Although the data below holds other lines too, output only those from the line with "### Rank Hospitals in a State by Outcome" up to and including the line with "### Ranking Hospitals in All States", exactly as they appear.

= = = = =

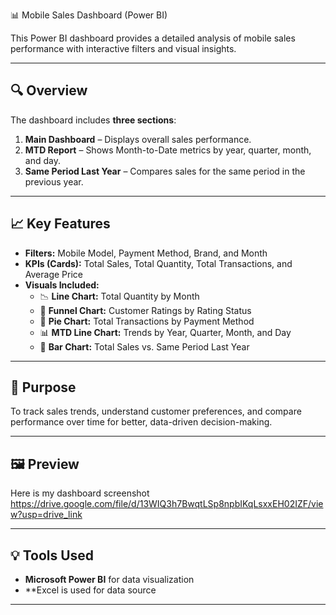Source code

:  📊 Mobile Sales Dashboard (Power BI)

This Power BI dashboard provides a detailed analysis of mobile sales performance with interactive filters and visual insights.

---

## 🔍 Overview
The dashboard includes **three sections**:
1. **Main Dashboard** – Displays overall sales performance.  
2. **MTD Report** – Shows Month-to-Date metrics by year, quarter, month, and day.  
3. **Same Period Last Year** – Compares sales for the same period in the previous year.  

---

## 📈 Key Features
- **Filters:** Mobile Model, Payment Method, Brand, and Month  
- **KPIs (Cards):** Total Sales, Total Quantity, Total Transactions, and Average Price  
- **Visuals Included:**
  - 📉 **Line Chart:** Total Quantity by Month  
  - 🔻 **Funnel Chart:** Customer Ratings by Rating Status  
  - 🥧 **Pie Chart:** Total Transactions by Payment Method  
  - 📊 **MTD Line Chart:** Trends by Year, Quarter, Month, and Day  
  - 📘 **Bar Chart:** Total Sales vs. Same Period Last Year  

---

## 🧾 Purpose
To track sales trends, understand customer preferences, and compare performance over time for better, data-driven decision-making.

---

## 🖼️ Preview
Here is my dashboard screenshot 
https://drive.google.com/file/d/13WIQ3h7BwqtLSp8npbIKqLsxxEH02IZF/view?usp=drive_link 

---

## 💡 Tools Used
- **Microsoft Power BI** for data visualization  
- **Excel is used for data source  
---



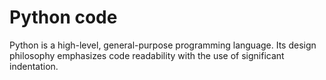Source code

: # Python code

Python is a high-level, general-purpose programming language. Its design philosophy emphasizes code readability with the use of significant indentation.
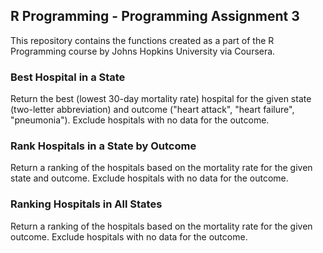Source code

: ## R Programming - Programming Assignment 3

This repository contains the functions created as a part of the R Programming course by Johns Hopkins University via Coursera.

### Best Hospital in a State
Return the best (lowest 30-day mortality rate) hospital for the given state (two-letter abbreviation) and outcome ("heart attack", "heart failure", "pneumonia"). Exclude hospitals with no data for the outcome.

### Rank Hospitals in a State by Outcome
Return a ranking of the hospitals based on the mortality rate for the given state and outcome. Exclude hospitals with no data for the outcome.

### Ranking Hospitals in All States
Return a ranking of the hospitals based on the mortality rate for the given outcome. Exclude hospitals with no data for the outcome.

= = = = =

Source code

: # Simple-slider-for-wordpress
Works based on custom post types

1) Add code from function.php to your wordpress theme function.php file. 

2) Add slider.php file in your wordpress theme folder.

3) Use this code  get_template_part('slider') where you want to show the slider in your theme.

= = = = =

## Solved problem
### Rank Hospitals in a State by Outcome
Return a ranking of the hospitals based on the mortality rate for the given state and outcome. Exclude hospitals with no data for the outcome.

### Ranking Hospitals in All States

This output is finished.